Now in the twilight of his career – and openly mulling a retirement from the ring – Calzaghe is on the verge of defeating the two men generally considered to be the top fighters of the generation (at least above welterweight and under heavyweight), and in consecutive fights, no less. The smart money says that were Calzaghe to indeed emerge victorious Saturday night, we will have seen the last of the self-proclaimed “Italian Dragon.”

So, for both men, this bout is all about cementing legacy. Jones can permanently restore some of his lost credibilty. Calzaghe meanwhile, can cement his status as an all-time great and sure-fire Hall of Famer.

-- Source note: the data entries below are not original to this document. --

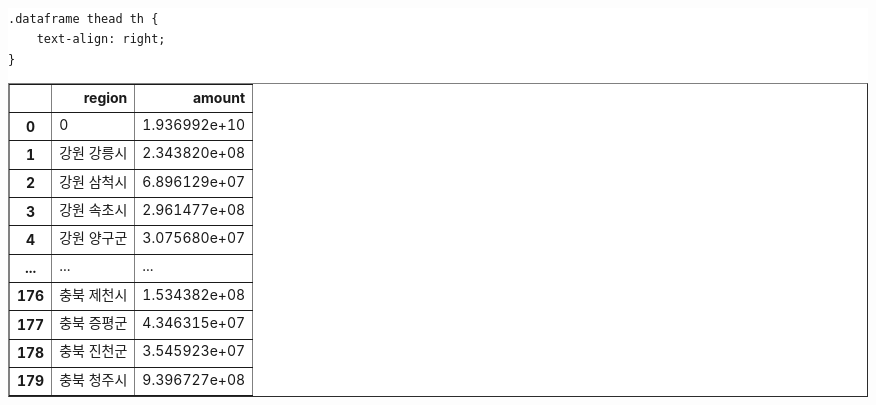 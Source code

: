     .dataframe thead th {
        text-align: right;
    }
</style>
<table border="1" class="dataframe">
  <thead>
    <tr style="text-align: right;">
      <th></th>
      <th>region</th>
      <th>amount</th>
    </tr>
  </thead>
  <tbody>
    <tr>
      <th>0</th>
      <td>0</td>
      <td>1.936992e+10</td>
    </tr>
    <tr>
      <th>1</th>
      <td>강원 강릉시</td>
      <td>2.343820e+08</td>
    </tr>
    <tr>
      <th>2</th>
      <td>강원 삼척시</td>
      <td>6.896129e+07</td>
    </tr>
    <tr>
      <th>3</th>
      <td>강원 속초시</td>
      <td>2.961477e+08</td>
    </tr>
    <tr>
      <th>4</th>
      <td>강원 양구군</td>
      <td>3.075680e+07</td>
    </tr>
    <tr>
      <th>...</th>
      <td>...</td>
      <td>...</td>
    </tr>
    <tr>
      <th>176</th>
      <td>충북 제천시</td>
      <td>1.534382e+08</td>
    </tr>
    <tr>
      <th>177</th>
      <td>충북 증평군</td>
      <td>4.346315e+07</td>
    </tr>
    <tr>
      <th>178</th>
      <td>충북 진천군</td>
      <td>3.545923e+07</td>
    </tr>
    <tr>
      <th>179</th>
      <td>충북 청주시</td>
      <td>9.396727e+08</td>
    </tr>
    <tr>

2. The next question is why watch?

Well, admittedly this fight ideally should have taken place about 10 years ago when both were in their primes, and in Jones' case, his reputation was intact. In any event, the old phrase "better late than never" seems applicable here. The fight is being contested for the Ring Magazine Light Heavyweight Title which Calzaghe wrestled from former Middleweight Champ Bernard Hopkins, and should present a very intriguing matchup of styles.

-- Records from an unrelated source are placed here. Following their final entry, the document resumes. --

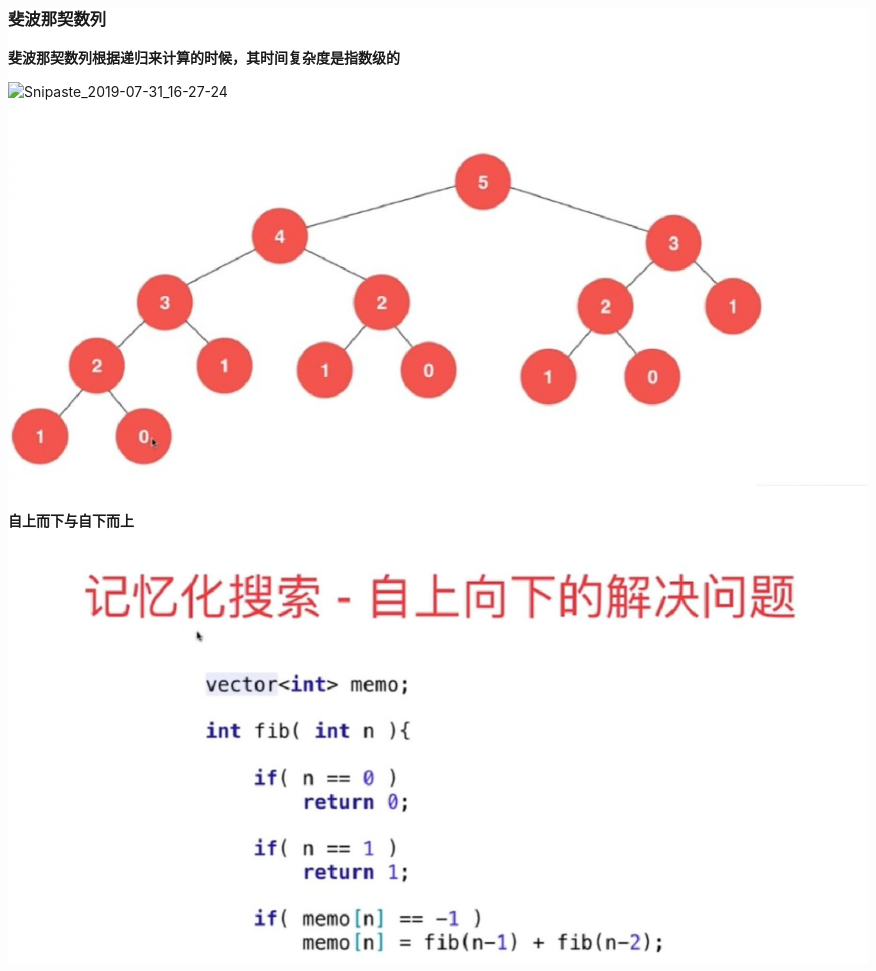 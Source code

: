 ### 斐波那契数列





**斐波那契数列根据递归来计算的时候，其时间复杂度是指数级的**

![Snipaste_2019-07-31_16-27-24](C:\Users\Administrator\Desktop\markdown\images\Snipaste_2019-07-31_16-27-24.jpg)







![斐波那契示例](images\Snipaste_2019-07-31_16-32-43.jpg)







#### 自上而下与自下而上



![](images/Snipaste_2019-07-31_16-39-30.jpg)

Calzaghe is a polished, skilled, extremely busy, slick southpaw. Which of course poses an interesting challenge to Jones, as two of his four career losses have come to left-handed fighters. The first loss, a controversial disqualification to Montell Griffin in 1997, saw a visibly frustrated Jones who was at times stymied by Griffin's awkward style. The second loss, of course, was to his old Sunshine State nemesis Antonio Tarver.

Still, Calzaghe’s “slappy” punches don’t appear to bring the same heavy-handed style as either of those two fighters, despite his 32 knockout wins. After easily handling a naturally bigger puncher than Calzaghe, in Trinidad, we could see a more bold and brazen Jones jumping in with hooks and uppercuts from unconventional angles, emboldened after tasting and taking what Calzaghe has to offer early on.

Jones, of course has never been a conventional fighter by any definition. Much like Muhammad Ali, Father Time has robbed Jones of much of his natural athletic ability, making Jones' technical flaws more apparent, and prone to exploitation. However, unless Calzaghe's work rate and conditioning are that far superior to Jones, Calzaghe won't be able to expose the chinks in Roy's armor because he will be unable to hurt Jones. That lack of power will prevent Calzaghe from earning Jones’ respect in the ring.

3. Who, if any, will hold the advantage, mental or otherwise, heading into the fight?

The question has been asked, will Calzaghe be overcome by the bright lights and electric atmosphere of Madison Square Garden? Well, its seems to be highly unlikely considering that in his last fight (and first across the Atlantic) he was anything but overwhelmed by the moment. Far from intimidated by Hopkins' tough talk and tactics, Calzaghe managed to pick himself off the mat after being decked by Hopkins early.

One need just imagine Calzaghe's thought process after finally deciding to fight outside the U.K. after a 15-year pro career, and then in turn being legitimately dropped mere moments into his first fight abroad, only to settle down, follow his carefully-crafted in-fight strategy, and control the pace for much of the night with his superior work rate. That composure speaks to his mental toughness.

Jones, once the epitome of the supremely confident gladiator, unbreakable in his will, and unshakable in the belief of his own greatness, has now had both his ability and fortitude called into question. However, many have sensed that Jones has re-dedicated himself to his craft and to the restoration of his legacy. Breaking from traditional Jones pre-fight policy, he has even brought himself to doing promotional work in the lead-up to the fight (and in no small part endearing himself to us in the media as a result).

So what does it all mean? That Jones has now made himself into a sympathetic figure? Negative.

After being forced after so many years to face his own mortality, Jones now has emerged from the valley of defeat a more grateful, appreciative, and yes, HUNGRY fighter. That hunger, and his obvious advantages in experience and speed, should be enough to convince the three judges at ringside that Roy is – even at 39– still the better man.